My phone has been ringing off the hook with people asking for my opinion about the First Lady’s Today Show interview this morning, when she said her kids were not on Facebook and she was not a fan of young children using Facebook. I suspect that much of the media will miss the boat here. I am not a fan of young children using Facebook either. Neither is Facebook.

I commend the First Lady for understanding that Facebook is not for preteens. It does not permit users under the age of thirteen to register for the site, for the other parents who didn’t take as much time to read and understand Facebook’s terms of service. As the founder and Executive Director of WiredSafety, the oldest cybersafety and help group online, I wish that parents understood that and had the talk with their kids about Facebook and other online properties that are restricted to users 13 and over.

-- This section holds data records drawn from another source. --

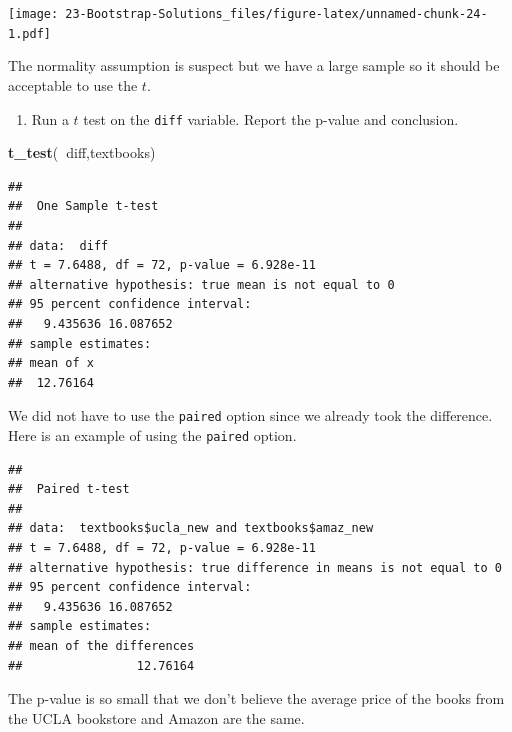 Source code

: \documentclass[
]{book}
\newenvironment{Shaded}{\begin{snugshade}}{\end{snugshade}}
\newcommand{\DataTypeTok}[1]{\textcolor[rgb]{0.13,0.29,0.53}{#1}}
\newcommand{\KeywordTok}[1]{\textcolor[rgb]{0.13,0.29,0.53}{\textbf{#1}}}
\newcommand{\NormalTok}[1]{#1}
\newcommand{\OperatorTok}[1]{\textcolor[rgb]{0.81,0.36,0.00}{\textbf{#1}}}
\newcommand{\OtherTok}[1]{\textcolor[rgb]{0.56,0.35,0.01}{#1}}
\providecommand{\tightlist}{%
  \setlength{\itemsep}{0pt}\setlength{\parskip}{0pt}}
\begin{document}
\texttt{[image: 23-Bootstrap-Solutions\_files/figure-latex/unnamed-chunk-24-1.pdf]}

The normality assumption is suspect but we have a large sample so it should be acceptable to use the \(t\).

\begin{enumerate}
\def\labelenumi{\alph{enumi}.}
\setcounter{enumi}{4}
\tightlist
\item
  Run a \(t\) test on the \texttt{diff} variable. Report the p-value and conclusion.
\end{enumerate}

\begin{Shaded}
\begin{Highlighting}[]
\KeywordTok{t_test}\NormalTok{(}\OperatorTok{~}\NormalTok{diff,textbooks)}
\end{Highlighting}
\end{Shaded}

\begin{verbatim}
## 
##  One Sample t-test
## 
## data:  diff
## t = 7.6488, df = 72, p-value = 6.928e-11
## alternative hypothesis: true mean is not equal to 0
## 95 percent confidence interval:
##   9.435636 16.087652
## sample estimates:
## mean of x 
##  12.76164
\end{verbatim}

We did not have to use the \texttt{paired} option since we already took the difference. Here is an example of using the \texttt{paired} option.

\begin{Shaded}
\end{Shaded}

\begin{verbatim}
## 
##  Paired t-test
## 
## data:  textbooks$ucla_new and textbooks$amaz_new
## t = 7.6488, df = 72, p-value = 6.928e-11
## alternative hypothesis: true difference in means is not equal to 0
## 95 percent confidence interval:
##   9.435636 16.087652
## sample estimates:
## mean of the differences 
##                12.76164
\end{verbatim}

The p-value is so small that we don't believe the average price of the books from the UCLA bookstore and Amazon are the same.
\end{document}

For more than ten years, the US Federal law, The Children’s Online Privacy Protection Act, has been in place to protect US children’s privacy and safety online. It prohibits commercial websites (without parents’ prior approval) from knowingly permitting preteens from sharing personally identifiable information online, and prohibits them from collecting personally identifiable information from preteens online. Facebook has been in compliance with this law since its inception. And I am happy that the First Lady understands about that law and the importance of parents overseeing their children’s Internet use.

For those of us without the US Secret Service to help protect our kids online, this is an important reminder that preteens are not allowed to use Facebook.

Unfortunately, preteens are rarely happy being just preteens. They want the clothing that their older siblings wear. They try and use makeup before they should. And look for technology and devices that older teens are using. They also sometimes lie about how old they are to get a Facebook profile before they should.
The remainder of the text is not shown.